Output all records exactly, with no images.

== Segment start ==

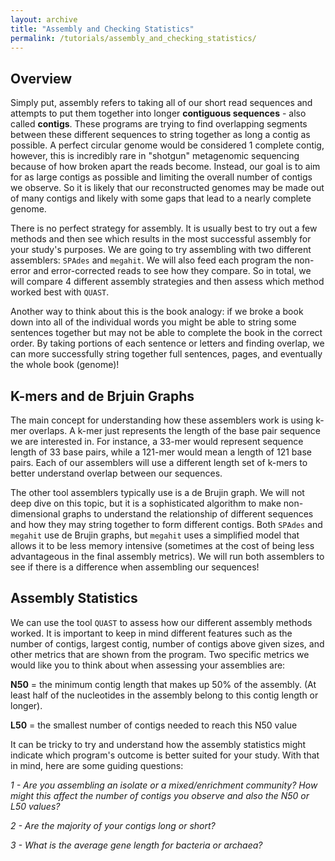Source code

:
 ```yaml
---
layout: archive
title: "Assembly and Checking Statistics"
permalink: /tutorials/assembly_and_checking_statistics/
---
```




## Overview

Simply put, assembly refers to taking all of our short read sequences and attempts to put them together into longer **contiguous sequences** - also called **contigs**. These programs are trying to find overlapping segments between these different sequences to string together as long a contig as possible. A perfect circular genome would be considered 1 complete contig, however, this is incredibly rare in "shotgun" metagenomic sequencing because of how broken apart the reads become. Instead, our goal is to aim for as large contigs as possible and limiting the overall number of contigs we observe. So it is likely that our reconstructed genomes may be made out of many contigs and likely with some gaps that lead to a nearly complete genome.

There is no perfect strategy for assembly. It is usually best to try out a few methods and then see which results in the most successful assembly for your study's purposes. We are going to try assembling with two different assemblers: `SPAdes` and `megahit`. We will also feed each program the non-error and error-corrected reads to see how they compare. So in total, we will compare 4 different assembly strategies and then assess which method worked best with `QUAST`. 


Another way to think about this is the book analogy: if we broke a book down into all of the individual words you might be able to string some sentences together but may not be able to complete the book in the correct order. By taking portions of each sentence or letters and finding overlap, we can more successfully string together full sentences, pages, and eventually the whole book (genome)!


## K-mers and de Brjuin Graphs

The main concept for understanding how these assemblers work is using k-mer overlaps. A k-mer just represents the length of the base pair sequence we are interested in. For instance, a 33-mer would represent sequence length of 33 base pairs, while a 121-mer would mean a length of 121 base pairs. Each of our assemblers will use a different length set of k-mers to better understand overlap between our sequences.

The other tool assemblers typically use is a de Brujin graph. We will not deep dive on this topic, but it is a sophisticated algorithm to make non-dimensional graphs to understand the relationship of different sequences and how they may string together to form different contigs. Both `SPAdes` and `megahit` use de Brujin graphs, but `megahit` uses a simplified model that allows it to be less memory intensive (sometimes at the cost of being less advantageous in the final assembly metrics). We will run both assemblers to see if there is a difference when assembling our sequences!


## Assembly Statistics

We can use the tool `QUAST` to assess how our different assembly methods worked. It is important to keep in mind different features such as the number of contigs, largest contig, number of contigs above given sizes, and other metrics that are shown from the program. Two specific metrics we would like you to think about when assessing your assemblies are:


**N50** = the minimum contig length that makes up 50% of the assembly. (At least half of the nucleotides in the assembly belong to this contig length or longer).

**L50** = the smallest number of contigs needed to reach this N50 value


It can be tricky to try and understand how the assembly statistics might indicate which program's outcome is better suited for your study. With that in mind, here are some guiding questions:

*1 - Are you assembling an isolate or a mixed/enrichment community? How might this affect the number of contigs you observe and also the N50 or L50 values?*

*2 - Are the majority of your contigs long or short?*

*3 - What is the average gene length for bacteria or archaea?*
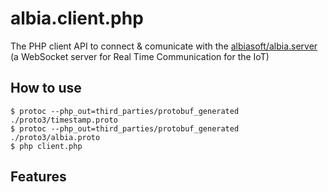 # albia.client.php

The PHP client API to connect & comunicate with the [albiasoft/albia.server](https://github.com/albiasoft/albia.server) (a WebSocket server for Real Time Communication for the IoT)

## How to use

```
$ protoc --php_out=third_parties/protobuf_generated ./proto3/timestamp.proto
$ protoc --php_out=third_parties/protobuf_generated ./proto3/albia.proto
$ php client.php
```

## Features
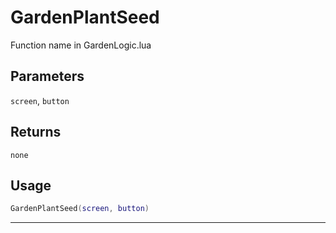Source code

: # GardenPlantSeed
Function name in GardenLogic.lua
## Parameters
`screen`, `button`
## Returns
`none`
## Usage
```lua
GardenPlantSeed(screen, button)
```
---
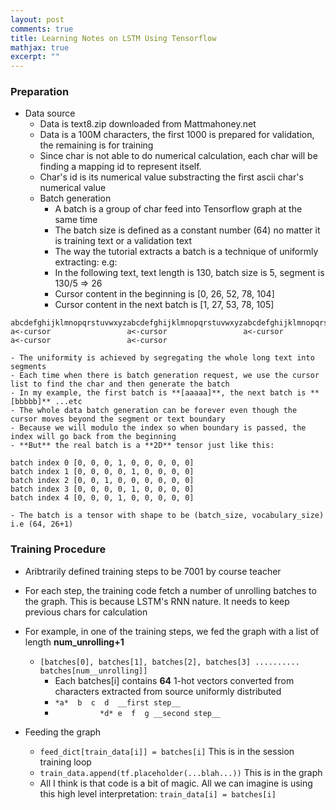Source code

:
 ```yaml
---
layout: post
comments: true
title: Learning Notes on LSTM Using Tensorflow
mathjax: true
excerpt: ""
---
```


### Preparation

- Data source
  - Data is text8.zip downloaded from Mattmahoney.net
  - Data is a 100M characters, the first 1000 is prepared for validation, the remaining is for training
  - Since char is not able to do numerical calculation, each char will be finding a mapping id to represent itself.
  - Char's id is its numerical value substracting the first ascii char's numerical value
  - Batch generation
    - A batch is a group of char feed into Tensorflow graph at the same time
    - The batch size is defined as a constant number (64) no matter it is training text or a validation text
    - The way the tutorial extracts a batch is a technique of uniformly extracting: e.g:
    - In the following text, text length is 130, batch size is 5, segment is 130/5 => 26
    - Cursor content in the beginning is [0, 26, 52, 78, 104]
    - Cursor content in the next batch is [1, 27, 53, 78, 105]
```
abcdefghijklmnopqrstuvwxyzabcdefghijklmnopqrstuvwxyzabcdefghijklmnopqrstuvwxyzabcdefghijklmnopqrstuvwxyzabcdefghijklmnopqrstuvwxyz
a<-cursor                 a<-cursor                 a<-cursor                 a<-cursor                 a<-cursor
```
    - The uniformity is achieved by segregating the whole long text into segments
    - Each time when there is batch generation request, we use the cursor list to find the char and then generate the batch
    - In my example, the first batch is **[aaaaa]**, the next batch is **[bbbbb]** ...etc
    - The whole data batch generation can be forever even though the cursor moves beyond the segment or text boundary
    - Because we will modulo the index so when boundary is passed, the index will go back from the beginning
    - **But** the real batch is a **2D** tensor just like this:
```
batch index 0 [0, 0, 0, 1, 0, 0, 0, 0, 0]
batch index 1 [0, 0, 0, 0, 1, 0, 0, 0, 0]
batch index 2 [0, 0, 1, 0, 0, 0, 0, 0, 0]
batch index 3 [0, 0, 0, 0, 1, 0, 0, 0, 0]
batch index 4 [0, 0, 0, 1, 0, 0, 0, 0, 0]
```
    - The batch is a tensor with shape to be (batch_size, vocabulary_size) i.e (64, 26+1)


### Training Procedure
- Aribtrarily defined training steps to be 7001 by course teacher
- For each step, the training code fetch a number of unrolling batches to the graph. This is because LSTM's RNN nature. It needs to keep previous chars for calculation
- For example, in one of the training steps, we fed the graph with a list of length **num_unrolling+1**
  - `[batches[0], batches[1], batches[2], batches[3] .......... batches[num__unrolling]]`
    - Each batches[i] contains **64** 1-hot vectors converted from characters extracted from source uniformly distributed
    - `*a*  b  c  d  __first step__`
    - `          *d* e  f  g __second step__`

- Feeding the graph
  - `feed_dict[train_data[i]] = batches[i]`  This is in the session training loop
  - `train_data.append(tf.placeholder(...blah...))`   This is in the graph
  - All I think is that code is a bit of magic. All we can imagine is using this high level interpretation: `train_data[i] = batches[i]`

== Segment end ==

Answer to this exercise:
Source code

:
 ```yaml
---
layout: archive
title: "Assembly and Checking Statistics"
permalink: /tutorials/assembly_and_checking_statistics/
---
```




## Overview

Simply put, assembly refers to taking all of our short read sequences and attempts to put them together into longer **contiguous sequences** - also called **contigs**. These programs are trying to find overlapping segments between these different sequences to string together as long a contig as possible. A perfect circular genome would be considered 1 complete contig, however, this is incredibly rare in "shotgun" metagenomic sequencing because of how broken apart the reads become. Instead, our goal is to aim for as large contigs as possible and limiting the overall number of contigs we observe. So it is likely that our reconstructed genomes may be made out of many contigs and likely with some gaps that lead to a nearly complete genome.

There is no perfect strategy for assembly. It is usually best to try out a few methods and then see which results in the most successful assembly for your study's purposes. We are going to try assembling with two different assemblers: `SPAdes` and `megahit`. We will also feed each program the non-error and error-corrected reads to see how they compare. So in total, we will compare 4 different assembly strategies and then assess which method worked best with `QUAST`. 


Another way to think about this is the book analogy: if we broke a book down into all of the individual words you might be able to string some sentences together but may not be able to complete the book in the correct order. By taking portions of each sentence or letters and finding overlap, we can more successfully string together full sentences, pages, and eventually the whole book (genome)!


## K-mers and de Brjuin Graphs

The main concept for understanding how these assemblers work is using k-mer overlaps. A k-mer just represents the length of the base pair sequence we are interested in. For instance, a 33-mer would represent sequence length of 33 base pairs, while a 121-mer would mean a length of 121 base pairs. Each of our assemblers will use a different length set of k-mers to better understand overlap between our sequences.

The other tool assemblers typically use is a de Brujin graph. We will not deep dive on this topic, but it is a sophisticated algorithm to make non-dimensional graphs to understand the relationship of different sequences and how they may string together to form different contigs. Both `SPAdes` and `megahit` use de Brujin graphs, but `megahit` uses a simplified model that allows it to be less memory intensive (sometimes at the cost of being less advantageous in the final assembly metrics). We will run both assemblers to see if there is a difference when assembling our sequences!


## Assembly Statistics

We can use the tool `QUAST` to assess how our different assembly methods worked. It is important to keep in mind different features such as the number of contigs, largest contig, number of contigs above given sizes, and other metrics that are shown from the program. Two specific metrics we would like you to think about when assessing your assemblies are:


**N50** = the minimum contig length that makes up 50% of the assembly. (At least half of the nucleotides in the assembly belong to this contig length or longer).

**L50** = the smallest number of contigs needed to reach this N50 value


It can be tricky to try and understand how the assembly statistics might indicate which program's outcome is better suited for your study. With that in mind, here are some guiding questions:

*1 - Are you assembling an isolate or a mixed/enrichment community? How might this affect the number of contigs you observe and also the N50 or L50 values?*

*2 - Are the majority of your contigs long or short?*

*3 - What is the average gene length for bacteria or archaea?*
 # albia.client.php

The PHP client API to connect & comunicate with the [albiasoft/albia.server](https://github.com/albiasoft/albia.server) (a WebSocket server for Real Time Communication for the IoT)

## How to use

```
$ protoc --php_out=third_parties/protobuf_generated ./proto3/timestamp.proto
$ protoc --php_out=third_parties/protobuf_generated ./proto3/albia.proto
$ php client.php
```

## Features
Source code

: # GardenPlantSeed
Function name in GardenLogic.lua
## Parameters
`screen`, `button`
## Returns
`none`
## Usage
```lua
GardenPlantSeed(screen, button)
```
---
Source code

:
 ```yaml
---
layout: post
comments: true
title: Learning Notes on LSTM Using Tensorflow
mathjax: true
excerpt: ""
---
```


### Preparation

- Data source
  - Data is text8.zip downloaded from Mattmahoney.net
  - Data is a 100M characters, the first 1000 is prepared for validation, the remaining is for training
  - Since char is not able to do numerical calculation, each char will be finding a mapping id to represent itself.
  - Char's id is its numerical value substracting the first ascii char's numerical value
  - Batch generation
    - A batch is a group of char feed into Tensorflow graph at the same time
    - The batch size is defined as a constant number (64) no matter it is training text or a validation text
    - The way the tutorial extracts a batch is a technique of uniformly extracting: e.g:
    - In the following text, text length is 130, batch size is 5, segment is 130/5 => 26
    - Cursor content in the beginning is [0, 26, 52, 78, 104]
    - Cursor content in the next batch is [1, 27, 53, 78, 105]
```
abcdefghijklmnopqrstuvwxyzabcdefghijklmnopqrstuvwxyzabcdefghijklmnopqrstuvwxyzabcdefghijklmnopqrstuvwxyzabcdefghijklmnopqrstuvwxyz
a<-cursor                 a<-cursor                 a<-cursor                 a<-cursor                 a<-cursor
```
    - The uniformity is achieved by segregating the whole long text into segments
    - Each time when there is batch generation request, we use the cursor list to find the char and then generate the batch
    - In my example, the first batch is **[aaaaa]**, the next batch is **[bbbbb]** ...etc
    - The whole data batch generation can be forever even though the cursor moves beyond the segment or text boundary
    - Because we will modulo the index so when boundary is passed, the index will go back from the beginning
    - **But** the real batch is a **2D** tensor just like this:
```
batch index 0 [0, 0, 0, 1, 0, 0, 0, 0, 0]
batch index 1 [0, 0, 0, 0, 1, 0, 0, 0, 0]
batch index 2 [0, 0, 1, 0, 0, 0, 0, 0, 0]
batch index 3 [0, 0, 0, 0, 1, 0, 0, 0, 0]
batch index 4 [0, 0, 0, 1, 0, 0, 0, 0, 0]
```
    - The batch is a tensor with shape to be (batch_size, vocabulary_size) i.e (64, 26+1)


### Training Procedure
- Aribtrarily defined training steps to be 7001 by course teacher
- For each step, the training code fetch a number of unrolling batches to the graph. This is because LSTM's RNN nature. It needs to keep previous chars for calculation
- For example, in one of the training steps, we fed the graph with a list of length **num_unrolling+1**
  - `[batches[0], batches[1], batches[2], batches[3] .......... batches[num__unrolling]]`
    - Each batches[i] contains **64** 1-hot vectors converted from characters extracted from source uniformly distributed
    - `*a*  b  c  d  __first step__`
    - `          *d* e  f  g __second step__`

- Feeding the graph
  - `feed_dict[train_data[i]] = batches[i]`  This is in the session training loop
  - `train_data.append(tf.placeholder(...blah...))`   This is in the graph
  - All I think is that code is a bit of magic. All we can imagine is using this high level interpretation: `train_data[i] = batches[i]`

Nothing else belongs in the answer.